Dataset =>
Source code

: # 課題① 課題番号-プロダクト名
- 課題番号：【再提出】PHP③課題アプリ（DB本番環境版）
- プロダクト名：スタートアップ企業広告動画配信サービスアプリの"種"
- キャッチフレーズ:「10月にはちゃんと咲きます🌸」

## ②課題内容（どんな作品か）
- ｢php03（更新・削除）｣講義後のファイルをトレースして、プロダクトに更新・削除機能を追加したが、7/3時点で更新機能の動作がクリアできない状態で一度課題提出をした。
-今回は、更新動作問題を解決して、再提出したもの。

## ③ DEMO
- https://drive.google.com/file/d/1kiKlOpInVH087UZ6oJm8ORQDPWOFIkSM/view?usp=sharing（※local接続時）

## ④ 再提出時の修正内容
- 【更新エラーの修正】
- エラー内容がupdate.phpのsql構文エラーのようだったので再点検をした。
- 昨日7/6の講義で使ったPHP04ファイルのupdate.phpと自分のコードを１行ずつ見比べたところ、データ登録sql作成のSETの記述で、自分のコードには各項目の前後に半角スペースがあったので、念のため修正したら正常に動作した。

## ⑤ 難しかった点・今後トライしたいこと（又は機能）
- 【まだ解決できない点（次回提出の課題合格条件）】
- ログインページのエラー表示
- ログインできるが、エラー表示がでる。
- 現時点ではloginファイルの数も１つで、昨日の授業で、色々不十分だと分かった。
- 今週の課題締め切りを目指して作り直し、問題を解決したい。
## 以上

What needs to be done => Retype, exactly as written, everything from the first line of the data above through the line containing "- 【更新エラーの修正】". Nothing else should appear.

Answer to the exercise =>
Source code

: # 課題① 課題番号-プロダクト名
- 課題番号：【再提出】PHP③課題アプリ（DB本番環境版）
- プロダクト名：スタートアップ企業広告動画配信サービスアプリの"種"
- キャッチフレーズ:「10月にはちゃんと咲きます🌸」

## ②課題内容（どんな作品か）
- ｢php03（更新・削除）｣講義後のファイルをトレースして、プロダクトに更新・削除機能を追加したが、7/3時点で更新機能の動作がクリアできない状態で一度課題提出をした。
-今回は、更新動作問題を解決して、再提出したもの。

## ③ DEMO
- https://drive.google.com/file/d/1kiKlOpInVH087UZ6oJm8ORQDPWOFIkSM/view?usp=sharing（※local接続時）

## ④ 再提出時の修正内容
- 【更新エラーの修正】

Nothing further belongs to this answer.